Lo ocurrido en Europa durante estos diez años es harina de otro costal. La Unión Europea se ha debilitado por culpa de la mala gestión de la crisis económica, las muertes masivas en el Mediterráneo y el Brexit. Unos hechos que han ampliado, y no reducido, las divisiones existentes entre el oeste y el este del continente; entre el norte y el sur. Sin embargo, la reacción ha sido bastante parecida a la de los Estados Unidos: desilusión y rabia.

El gran reto de la nueva década, empiece ahora o el año que viene, es canalizar esta rabia y desilusión en proyectos colectivos capaces no sólo de superar la crisis sistémica actual, sino de construir una alternativa que permita superar aquellas cuestiones de fondo que han permitido que se produzca. Las respuestas locales y colectivas con más vuelo que han emergido, las de la extrema derecha, no hacen nada más que explotar las cuestiones de fondo para salir adelante momentáneamente.

Catalunya podría haber sido un ejemplo de cómo construir un proyecto comunitario que, atendiendo a las casuísticas locales, hubiera creado una respuesta ilusionante y rompedora a las necesidades generadas en un mundo global. Jule Goikoetxea, Ramón Grosfoguel, Paul B. Preciado, Manuel Delgado y tantos otros lo vieron así. El 1 de octubre fue el Acontecimiento, un hito destinado a marcar la mentalidad de generaciones. No obstante, el cierre extraoficial de la década ha coincidido con el fin de los efectos políticos a corto plazo generados por el referéndum.

El independentismo más conservador, bastante transversal dentro de los partidos, ha triunfado. Partidarios del pacto con el PSOE no se cansan de repetir que es la única solución posible, porque lo que ellos denominan la vía unilateral, la declaración de la República el 27 de octubre del 2017, fracasó. Tienen razón. Se guardan de decir que si se fue al garete fue porque los políticos no tenían ningún tipo de intención de ejercer la soberanía de Catalunya. La vía unilateral quiebró porque se abandonó la unilateralidad.
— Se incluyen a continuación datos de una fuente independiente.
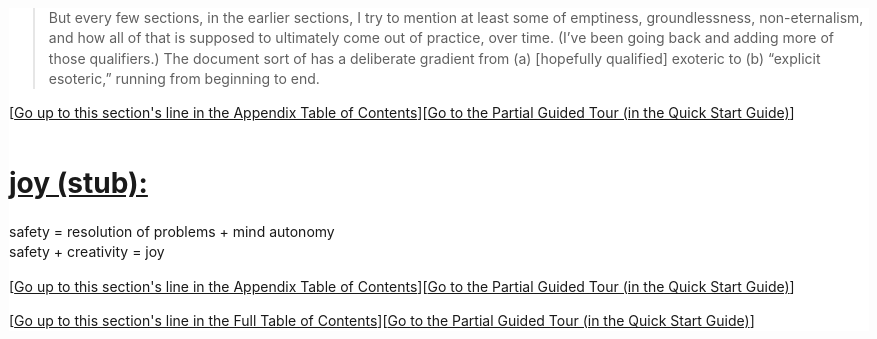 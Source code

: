 > But every few sections, in the earlier sections, I try to mention at least some of emptiness, groundlessness, non-eternalism, and how all of that is supposed to ultimately come out of practice, over time. (I’ve been going back and adding more of those qualifiers.) The document sort of has a deliberate gradient from (a) [hopefully qualified] exoteric to (b) “explicit esoteric,” running from beginning to end.


[<a href="#54h">Go up to this section's line in the Appendix Table of Contents</a>][<a href="#qq">Go to the Partial Guided Tour (in the Quick Start Guide)</a>]

# <span id="55"></span><a id="joy-stub" href="#joy-stub">joy (stub):</a>

safety = resolution of problems + mind autonomy  
safety + creativity = joy  

[<a href="#55h">Go up to this section's line in the Appendix Table of Contents</a>][<a href="#qq">Go to the Partial Guided Tour (in the Quick Start Guide)</a>]


[<a href="#197h">Go up to this section's line in the Full Table of Contents</a>][<a href="#qq">Go to the Partial Guided Tour (in the Quick Start Guide)</a>] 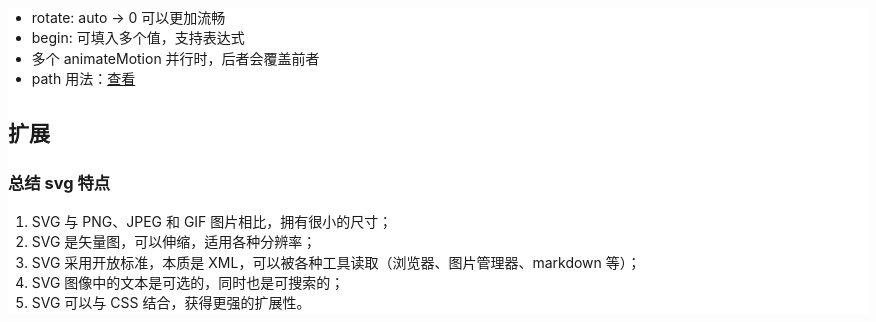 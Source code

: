 - rotate: auto -> 0 可以更加流畅
- begin: 可填入多个值，支持表达式
- 多个 animateMotion 并行时，后者会覆盖前者
- path 用法：[查看](https://www.w3school.com.cn/svg/svg_path.asp)

## 扩展

### 总结 svg 特点

1. SVG 与 PNG、JPEG 和 GIF 图片相比，拥有很小的尺寸；
2. SVG 是矢量图，可以伸缩，适用各种分辨率；
3. SVG 采用开放标准，本质是 XML，可以被各种工具读取（浏览器、图片管理器、markdown 等）；
4. SVG 图像中的文本是可选的，同时也是可搜索的；
5. SVG 可以与 CSS 结合，获得更强的扩展性。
Una de las victorias del españolismo cultural es hacer creer a buena parte del independentismo catalán que la solución a sus problemas pasa por estabilizar el Estado que lo oprime

Antes del referéndum, advertí que el lema "no va de independencia, sino de democracia" era contraproducente. Desvinculaba los dos conceptos y priorizaba la democracia, que era situada en un marco español que obviaba las relaciones de dominación y sumisión que se establecen entre los pueblos del Estado. Las consecuencias del lema las hemos visto en la justificación del pacto con Pedro Sánchez: la independencia de Catalunya pasa por salvar primero la democracia española; el gobierno PSOE-Podemos servirá para frenar el embate global de la extrema derecha. El lema tendría que haber sido: porque va de independencia, va de democracia.

Una de las victorias del españolismo cultural es hacer creer a buena parte del independentismo catalán que la solución a sus problemas pasa para estabilizar el Estado que lo oprime. Que algunas revueltas catalanas sucedieran en momentos de conmoción europea nos tendría que dar una pista que no es así. No obstante, el españolismo borra el pasado de Catalunya y condiciona su futuro a España. Lo hace con el mito de la Transición, basado en la amenaza del franquismo, un periodo visto erróneamente de excepcionalidad que desvincula todo lo que pasó antes de este del ahora, y la promesa de Europa, que ha creado un independentismo que fía sus triunfos al apoyo de un club de estados gestionado por tecnócratas.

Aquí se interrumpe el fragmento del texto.